Crime fighters take to the road

By Sandy Myhre

1 comment
Max Sceats, chairman of the group, and Peter Binstead. Photo / Sandy Myhre
Max Sceats, chairman of the group, and Peter Binstead. Photo / Sandy Myhre

Voluntary community patrols designed to assist police are not new.

There are 158 registered groups throughout New Zealand and 5500 volunteers operating under the auspices of Community Patrol New Zealand.

Until early this year however there had never been an official community patrol in Kerikeri but a newly formed group has changed that.

"We are not a vigilante group but a neighbourhood watch on wheels, eight extra feet and eyes for the police and we only go where the police advise us," said chairman of the patrol group, Max Sceats.

There are 18 in the Kerikeri group, eight women and 10 men whose ages range from 19 to 83. Of those, 12 are fully trained and the remaining six are currently in training.

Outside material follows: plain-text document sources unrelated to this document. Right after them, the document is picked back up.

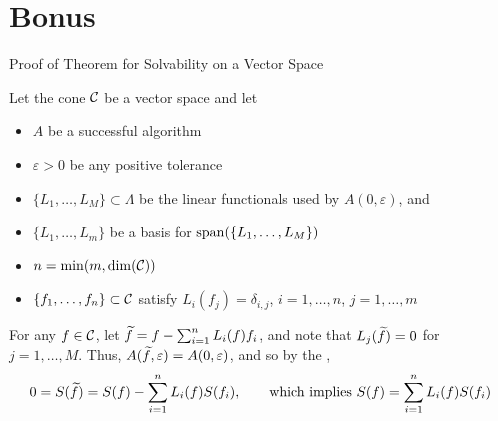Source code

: \documentclass[11pt,compress,xcolor={usenames,dvipsnames},aspectratio=169]{beamer}
\begin{document}
\section{Bonus}
\begin{frame}[label = VectorSpaceThmProof]{Proof of Theorem for Solvability on a Vector Space}

\vspace{-3ex}

Let the cone $\mathcal{C}$ be a \alert{vector space} and let

\vspace{-3ex}
\begin{itemize}
    \item $A$ be a successful algorithm
    
    \item $\varepsilon > 0$ be any positive tolerance
    
    \item  $\{L_1, \ldots, L_{M}\} \subset \Lambda$ be the linear functionals used by $A(0,\varepsilon)$, and
    
    \item  $\{L_1, \ldots, L_m\}$ be a basis for $\operatorname{span}(\{L_1, \ldots, L_{M}\})$
    
    \item $n  = \min(m,\dim(\mathcal{C}))$
    
        \item $\{f_1, \ldots, f_n\} \subset \mathcal{C}$ satisfy $L_i(f_j) = \delta_{i,j}$, $i =1, \ldots, n$, $j=1, \ldots, m$
\end{itemize}

\vspace{-2ex}

For any $f \in \mathcal{C}$, let $\widetilde{f} = f- \sum_{i=1}^n L_i(f) f_i$, and note that $L_j(\widetilde{f}) = 0$ for $j =1, \ldots, M$.  Thus, $A(\widetilde{f},\varepsilon) = A(0,\varepsilon)$, and so by the \hyperlink{ZeroCorollary}{},
\[
0 = S(\widetilde{f}) = S(f) - \sum_{i=1}^n L_i(f) S(f_i), \qquad \text{which implies } S(f) = \sum_{i=1}^n L_i(f) S(f_i)
\]

\vspace{-3ex}
    \hyperlink{VectorSpaceThm}{}
\end{frame}
\end{document}
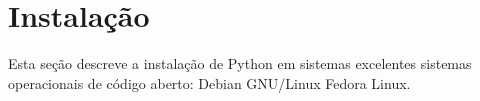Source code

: \section{Instalação}\label{sec:instalação}

Esta seção descreve a instalação de Python em sistemas excelentes sistemas
operacionais de código aberto: Debian GNU/Linux Fedora Linux.
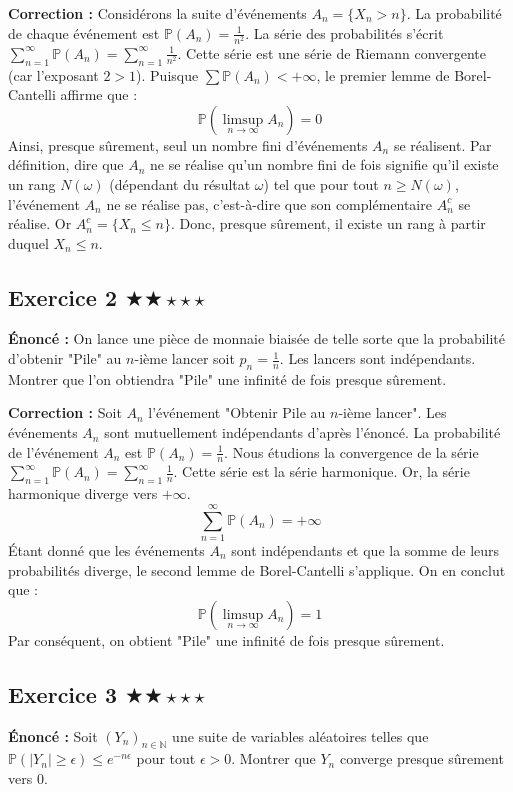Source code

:\documentclass[11pt,a4paper]{article}
\begin{document}
\textbf{Correction :}
Considérons la suite d'événements $A_n = \{X_n > n\}$.
La probabilité de chaque événement est $\mathbb{P}(A_n) = \frac{1}{n^2}$.
La série des probabilités s'écrit $\sum_{n=1}^\infty \mathbb{P}(A_n) = \sum_{n=1}^\infty \frac{1}{n^2}$.
Cette série est une série de Riemann convergente (car l'exposant $2 > 1$).
Puisque $\sum \mathbb{P}(A_n) < +\infty$, le premier lemme de Borel-Cantelli affirme que :
$$ \mathbb{P}(\limsup_{n \to \infty} A_n) = 0 $$
Ainsi, presque sûrement, seul un nombre fini d'événements $A_n$ se réalisent.
Par définition, dire que $A_n$ ne se réalise qu'un nombre fini de fois signifie qu'il existe un rang $N(\omega)$ (dépendant du résultat $\omega$) tel que pour tout $n \ge N(\omega)$, l'événement $A_n$ ne se réalise pas, c'est-à-dire que son complémentaire $A_n^c$ se réalise.
Or $A_n^c = \{X_n \le n\}$.
Donc, presque sûrement, il existe un rang à partir duquel $X_n \le n$.


\subsection*{Exercice 2 \quad $\bigstar\bigstar\star\star\star$}


\textbf{Énoncé :}
On lance une pièce de monnaie biaisée de telle sorte que la probabilité d'obtenir "Pile" au $n$-ième lancer soit $p_n = \frac{1}{n}$. Les lancers sont indépendants.
Montrer que l'on obtiendra "Pile" une infinité de fois presque sûrement.

\textbf{Correction :}
Soit $A_n$ l'événement "Obtenir Pile au $n$-ième lancer".
Les événements $A_n$ sont mutuellement indépendants d'après l'énoncé.
La probabilité de l'événement $A_n$ est $\mathbb{P}(A_n) = \frac{1}{n}$.
Nous étudions la convergence de la série $\sum_{n=1}^\infty \mathbb{P}(A_n) = \sum_{n=1}^\infty \frac{1}{n}$.
Cette série est la série harmonique. Or, la série harmonique diverge vers $+\infty$.
$$ \sum_{n=1}^\infty \mathbb{P}(A_n) = +\infty $$
Étant donné que les événements $A_n$ sont indépendants et que la somme de leurs probabilités diverge, le second lemme de Borel-Cantelli s'applique.
On en conclut que :
$$ \mathbb{P}(\limsup_{n \to \infty} A_n) = 1 $$
Par conséquent, on obtient "Pile" une infinité de fois presque sûrement.


\subsection*{Exercice 3 \quad $\bigstar\bigstar\star\star\star$}


\textbf{Énoncé :}
Soit $(Y_n)_{n \in \mathbb{N}}$ une suite de variables aléatoires telles que $\mathbb{P}(|Y_n| \ge \epsilon) \le e^{-n\epsilon}$ pour tout $\epsilon > 0$.
Montrer que $Y_n$ converge presque sûrement vers 0.
\end{document}
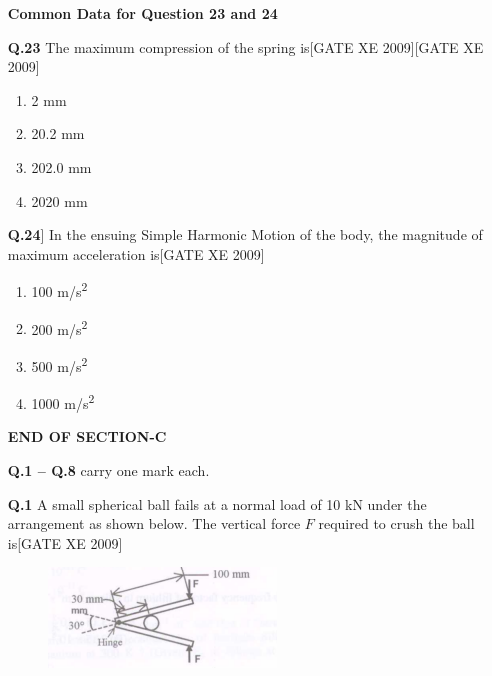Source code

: \documentclass[journal,12pt,onecolumn]{IEEEtran}
\theoremstyle{remark}
\begin{document}
\begin{enumerate}
\vspace{0.3cm}

\textbf{Common Data for Question 23 and 24}

\item [\textbf{Q.23}] The maximum compression of the spring is\hfill[GATE XE 2009]\hfill[GATE XE 2009]
\begin{multicols}{2}
\begin{enumerate}
    \item 2 mm
    \item 20.2 mm
    \item 202.0 mm
    \item 2020 mm
\end{enumerate}
\end{multicols}

\vspace{0.3cm}

\item[] \textbf{Q.24}] In the ensuing Simple Harmonic Motion of the body, the magnitude of maximum acceleration is\hfill[GATE XE 2009]
\begin{multicols}{2}
\begin{enumerate}
    \item 100 m/s\textsuperscript{2}
    \item 200 m/s\textsuperscript{2}
    \item 500 m/s\textsuperscript{2}
    \item 1000 m/s\textsuperscript{2}
\end{enumerate}
\end{multicols}

\bigskip
\begin{center}
{\Large\textbf{END OF SECTION-C}}
\end{center}
\clearpage

\textbf{Q.1 -- Q.8} carry one mark each.

\vspace{1em}


\item[\textbf{Q.1}] A small spherical ball fails at a normal load of 10 kN under the arrangement as shown below. The vertical force $F$ required to crush the ball is\hfill[GATE XE 2009]
\begin{figure}[h]
    \centering
    \includegraphics[width=0.5\columnwidth]{figs/fig6.png}


\end{figure}
\end{enumerate}
\end{document}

Collectively their work experience includes the professions, trades, semi-retired business people and those who are retired.

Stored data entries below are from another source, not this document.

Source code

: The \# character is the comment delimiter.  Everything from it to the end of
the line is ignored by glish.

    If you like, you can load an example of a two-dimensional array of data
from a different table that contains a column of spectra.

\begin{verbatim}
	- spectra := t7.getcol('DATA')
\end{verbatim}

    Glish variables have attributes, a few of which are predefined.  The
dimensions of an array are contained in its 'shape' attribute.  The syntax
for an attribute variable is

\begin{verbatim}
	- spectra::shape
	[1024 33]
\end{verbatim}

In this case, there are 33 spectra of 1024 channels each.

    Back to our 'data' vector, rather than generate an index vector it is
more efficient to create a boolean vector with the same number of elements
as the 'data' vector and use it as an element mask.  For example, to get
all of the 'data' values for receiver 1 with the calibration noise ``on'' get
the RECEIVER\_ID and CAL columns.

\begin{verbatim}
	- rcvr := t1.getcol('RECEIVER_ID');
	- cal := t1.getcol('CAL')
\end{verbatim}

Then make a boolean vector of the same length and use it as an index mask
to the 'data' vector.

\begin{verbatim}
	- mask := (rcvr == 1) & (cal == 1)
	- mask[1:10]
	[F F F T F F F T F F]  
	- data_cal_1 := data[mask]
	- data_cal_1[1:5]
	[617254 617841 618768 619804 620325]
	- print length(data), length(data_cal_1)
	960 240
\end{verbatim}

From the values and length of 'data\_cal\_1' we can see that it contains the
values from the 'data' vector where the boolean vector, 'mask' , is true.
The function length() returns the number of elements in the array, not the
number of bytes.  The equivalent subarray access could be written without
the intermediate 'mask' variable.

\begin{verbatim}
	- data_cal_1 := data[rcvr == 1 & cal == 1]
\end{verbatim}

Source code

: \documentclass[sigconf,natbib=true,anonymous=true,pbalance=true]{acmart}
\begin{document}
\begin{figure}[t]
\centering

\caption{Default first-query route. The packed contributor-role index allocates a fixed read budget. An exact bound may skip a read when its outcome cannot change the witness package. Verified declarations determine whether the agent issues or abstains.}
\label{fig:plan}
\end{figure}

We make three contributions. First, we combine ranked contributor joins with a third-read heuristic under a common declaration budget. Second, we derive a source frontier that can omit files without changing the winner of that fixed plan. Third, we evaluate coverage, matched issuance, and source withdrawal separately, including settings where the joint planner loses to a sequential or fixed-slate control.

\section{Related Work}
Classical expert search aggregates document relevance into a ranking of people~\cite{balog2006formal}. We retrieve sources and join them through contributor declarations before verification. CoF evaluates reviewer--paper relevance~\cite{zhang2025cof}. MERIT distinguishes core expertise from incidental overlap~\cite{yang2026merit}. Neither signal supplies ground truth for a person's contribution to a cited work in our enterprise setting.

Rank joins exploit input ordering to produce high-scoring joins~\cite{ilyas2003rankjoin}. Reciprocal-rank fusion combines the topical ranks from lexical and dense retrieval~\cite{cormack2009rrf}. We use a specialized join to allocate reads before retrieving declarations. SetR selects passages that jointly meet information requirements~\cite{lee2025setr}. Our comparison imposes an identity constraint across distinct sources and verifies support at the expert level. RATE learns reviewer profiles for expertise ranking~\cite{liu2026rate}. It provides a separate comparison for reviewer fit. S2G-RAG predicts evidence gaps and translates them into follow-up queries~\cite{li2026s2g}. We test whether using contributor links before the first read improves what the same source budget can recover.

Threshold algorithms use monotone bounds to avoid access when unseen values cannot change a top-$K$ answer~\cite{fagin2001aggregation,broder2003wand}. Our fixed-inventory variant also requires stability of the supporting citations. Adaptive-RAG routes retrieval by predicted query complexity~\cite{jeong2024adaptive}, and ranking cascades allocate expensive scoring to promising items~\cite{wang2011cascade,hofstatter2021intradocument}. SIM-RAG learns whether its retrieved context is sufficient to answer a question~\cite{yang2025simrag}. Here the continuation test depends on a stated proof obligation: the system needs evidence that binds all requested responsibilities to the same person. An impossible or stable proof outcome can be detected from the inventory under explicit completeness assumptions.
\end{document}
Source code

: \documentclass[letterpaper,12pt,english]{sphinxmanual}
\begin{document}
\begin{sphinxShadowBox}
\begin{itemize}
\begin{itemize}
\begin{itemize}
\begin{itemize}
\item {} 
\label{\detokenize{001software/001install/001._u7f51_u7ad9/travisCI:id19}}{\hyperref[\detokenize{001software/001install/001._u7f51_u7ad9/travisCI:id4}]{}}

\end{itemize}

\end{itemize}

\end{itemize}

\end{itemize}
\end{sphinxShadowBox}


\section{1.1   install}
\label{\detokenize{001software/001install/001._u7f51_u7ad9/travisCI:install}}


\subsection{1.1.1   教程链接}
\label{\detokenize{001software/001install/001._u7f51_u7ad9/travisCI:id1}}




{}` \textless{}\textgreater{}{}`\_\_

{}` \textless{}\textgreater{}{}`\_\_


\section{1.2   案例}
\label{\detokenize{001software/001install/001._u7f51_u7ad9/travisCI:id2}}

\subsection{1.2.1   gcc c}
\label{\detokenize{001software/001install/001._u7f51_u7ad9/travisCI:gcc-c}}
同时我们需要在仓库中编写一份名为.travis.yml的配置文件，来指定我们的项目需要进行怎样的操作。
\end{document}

Members of the group mostly patrol on Friday and Saturday nights in an identifiable car donated by Pacific Motor Group.

They work in pairs "like nuns" says Mr Sceats. Since January the patrols have identified three drunk drivers, advised police of a group fight, reported one violent offender and spied several cases of "tagging".

Similar groups exist in Kaitaia, Paihia and Russell although Teena Cornes, a trustee for Community Patrols New Zealand, said the Kaitaia group is "on and off" and the Paihia and Russell groups operate mainly in the tourist season, particularly when cruise ships are in port from October through to April.

The Kerikeri Community Patrol group is accepting new volunteers. A commitment to four hours on night patrol once a month is required.